### What you have to do
From the entries that follow, report every line in which "automatically" occurs.

• • • • • • •

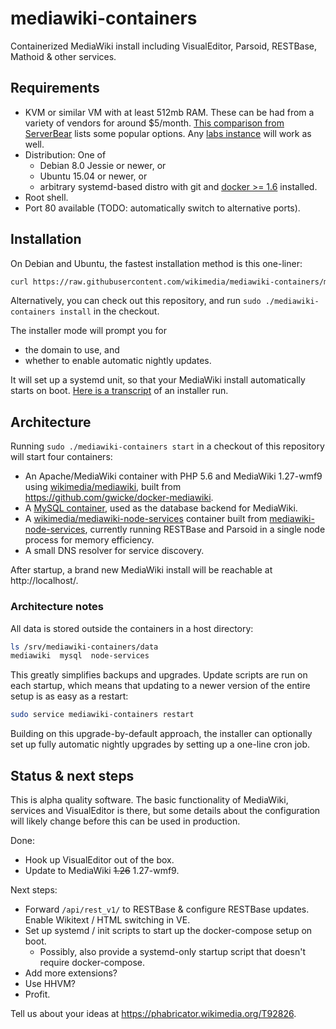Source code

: # mediawiki-containers

Containerized MediaWiki install including VisualEditor, Parsoid, RESTBase,
Mathoid & other services.

## Requirements 

- KVM or similar VM with at least 512mb RAM. These can be had from a variety
    of vendors for around $5/month. [This comparison from
    ServerBear](http://serverbear.com/compare?Sort=BearScore&Order=desc&Server+Type=VPS&Monthly+Cost=-&HDD=-&RAM=500000000-&BearScore=-&Virtualization=KVM)
    lists some popular options. Any [labs
    instance](https://www.mediawiki.org/wiki/Wikimedia_Labs#Open_access) will
    work as well.
- Distribution: One of
    - Debian 8.0 Jessie or newer, or
    - Ubuntu 15.04 or newer, or
    - arbitrary systemd-based distro with git and [docker >=
        1.6](https://docs.docker.com/engine/installation/) installed.
- Root shell.
- Port 80 available (TODO: automatically switch to alternative ports).

## Installation

On Debian and Ubuntu, the fastest installation method is this one-liner:
```bash
curl https://raw.githubusercontent.com/wikimedia/mediawiki-containers/master/mediawiki-containers | sudo bash
```

Alternatively, you can check out this repository, and run `sudo
./mediawiki-containers install` in the checkout.

The installer mode will prompt you for
- the domain to use, and
- whether to enable automatic nightly updates.

It will set up a systemd unit, so that your MediaWiki install automatically
starts on boot. [Here is a
transcript](https://gist.github.com/gwicke/656d30a934e5f956747b) of an
installer run.

## Architecture

Running `sudo ./mediawiki-containers start` in a checkout of this repository will
start four containers:

- An Apache/MediaWiki container with PHP 5.6 and MediaWiki 1.27-wmf9
    using [wikimedia/mediawiki](https://hub.docker.com/r/wikimedia/mediawiki/),
    built from https://github.com/gwicke/docker-mediawiki.
- A [MySQL container](https://hub.docker.com/_/mysql/), used as the database
    backend for MediaWiki.
- A
    [wikimedia/mediawiki-node-services](https://hub.docker.com/r/wikimedia/mediawiki-node-services/)
    container built from
    [mediawiki-node-services](https://github.com/gwicke/mediawiki-node-services),
    currently running RESTBase and Parsoid in a single node process for memory
    efficiency.
- A small DNS resolver for service discovery.

After startup, a brand new MediaWiki install will be reachable at
http://localhost/.

### Architecture notes

All data is stored outside the containers in a host directory:

```bash
ls /srv/mediawiki-containers/data
mediawiki  mysql  node-services
```

This greatly simplifies backups and upgrades. Update scripts are run on each
startup, which means that updating to a newer version of the entire setup is as
easy as a restart:

```bash
sudo service mediawiki-containers restart
```

Building on this upgrade-by-default approach, the installer can optionally set
up fully automatic nightly upgrades by setting up a one-line cron job.

## Status & next steps

This is alpha quality software. The basic functionality of MediaWiki, services
and VisualEditor is there, but some details about the configuration will
likely change before this can be used in production.

Done:

- Hook up VisualEditor out of the box.
- Update to MediaWiki ~~1.26~~ 1.27-wmf9.


Next steps:

- Forward `/api/rest_v1/` to RESTBase & configure RESTBase updates. Enable
    Wikitext / HTML switching in VE.
- Set up systemd / init scripts to start up the docker-compose setup on boot.
  - Possibly, also provide a systemd-only startup script that doesn't require docker-compose.
- Add more extensions?
- Use HHVM?
- Profit.

Tell us about your ideas at https://phabricator.wikimedia.org/T92826.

• • • • • • •

### Solution for this problem
- Port 80 available (TODO: automatically switch to alternative ports).
It will set up a systemd unit, so that your MediaWiki install automatically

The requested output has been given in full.